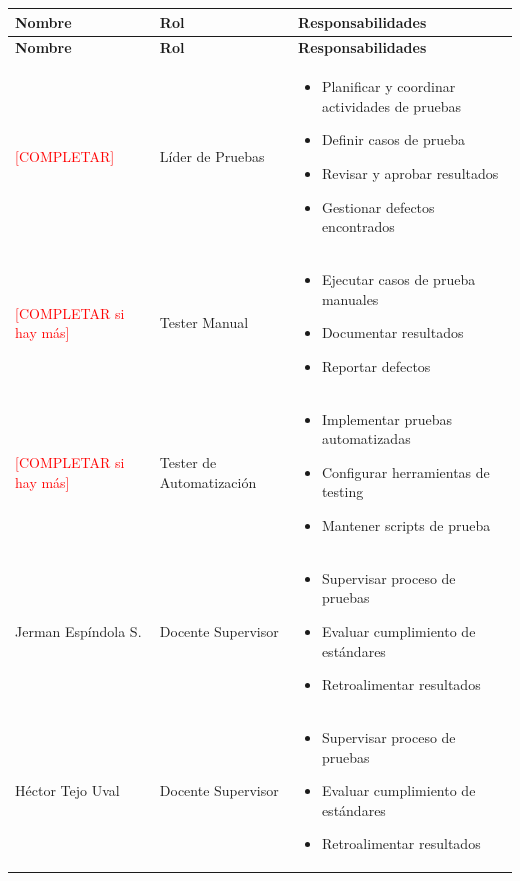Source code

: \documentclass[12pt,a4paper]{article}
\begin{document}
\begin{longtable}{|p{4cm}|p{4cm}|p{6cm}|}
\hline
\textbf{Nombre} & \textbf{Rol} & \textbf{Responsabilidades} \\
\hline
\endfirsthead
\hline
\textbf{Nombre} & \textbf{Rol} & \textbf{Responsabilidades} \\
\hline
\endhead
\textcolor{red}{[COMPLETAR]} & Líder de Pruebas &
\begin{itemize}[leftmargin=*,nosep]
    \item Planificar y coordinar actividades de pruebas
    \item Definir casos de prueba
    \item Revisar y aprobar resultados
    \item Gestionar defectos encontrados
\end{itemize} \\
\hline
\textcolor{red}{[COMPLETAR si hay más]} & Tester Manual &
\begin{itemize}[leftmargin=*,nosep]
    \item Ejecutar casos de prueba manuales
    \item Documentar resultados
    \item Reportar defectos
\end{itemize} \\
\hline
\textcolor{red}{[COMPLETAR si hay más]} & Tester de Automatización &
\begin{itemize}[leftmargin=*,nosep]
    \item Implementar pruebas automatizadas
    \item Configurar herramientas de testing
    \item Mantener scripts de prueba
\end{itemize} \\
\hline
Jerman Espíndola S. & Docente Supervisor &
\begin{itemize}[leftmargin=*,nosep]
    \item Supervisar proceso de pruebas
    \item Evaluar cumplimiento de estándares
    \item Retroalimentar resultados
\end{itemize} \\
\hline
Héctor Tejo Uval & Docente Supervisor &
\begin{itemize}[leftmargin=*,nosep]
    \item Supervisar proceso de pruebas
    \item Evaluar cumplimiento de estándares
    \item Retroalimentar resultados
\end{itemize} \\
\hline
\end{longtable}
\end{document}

☆ ☆ ☆ ☆

WORK INSTRUCTION: Please print the listing above again word for word, without its pictures.

ANSWER TO THIS TASK:
Source code

: \documentclass[12pt,a4paper]{article}
\begin{document}
\begin{longtable}{|p{4cm}|p{4cm}|p{6cm}|}
\hline
\textbf{Nombre} & \textbf{Rol} & \textbf{Responsabilidades} \\
\hline
\endfirsthead
\hline
\textbf{Nombre} & \textbf{Rol} & \textbf{Responsabilidades} \\
\hline
\endhead
\textcolor{red}{[COMPLETAR]} & Líder de Pruebas &
\begin{itemize}[leftmargin=*,nosep]
    \item Planificar y coordinar actividades de pruebas
    \item Definir casos de prueba
    \item Revisar y aprobar resultados
    \item Gestionar defectos encontrados
\end{itemize} \\
\hline
\textcolor{red}{[COMPLETAR si hay más]} & Tester Manual &
\begin{itemize}[leftmargin=*,nosep]
    \item Ejecutar casos de prueba manuales
    \item Documentar resultados
    \item Reportar defectos
\end{itemize} \\
\hline
\textcolor{red}{[COMPLETAR si hay más]} & Tester de Automatización &
\begin{itemize}[leftmargin=*,nosep]
    \item Implementar pruebas automatizadas
    \item Configurar herramientas de testing
    \item Mantener scripts de prueba
\end{itemize} \\
\hline
Jerman Espíndola S. & Docente Supervisor &
\begin{itemize}[leftmargin=*,nosep]
    \item Supervisar proceso de pruebas
    \item Evaluar cumplimiento de estándares
    \item Retroalimentar resultados
\end{itemize} \\
\hline
Héctor Tejo Uval & Docente Supervisor &
\begin{itemize}[leftmargin=*,nosep]
    \item Supervisar proceso de pruebas
    \item Evaluar cumplimiento de estándares
    \item Retroalimentar resultados
\end{itemize} \\
\hline
\end{longtable}
\end{document}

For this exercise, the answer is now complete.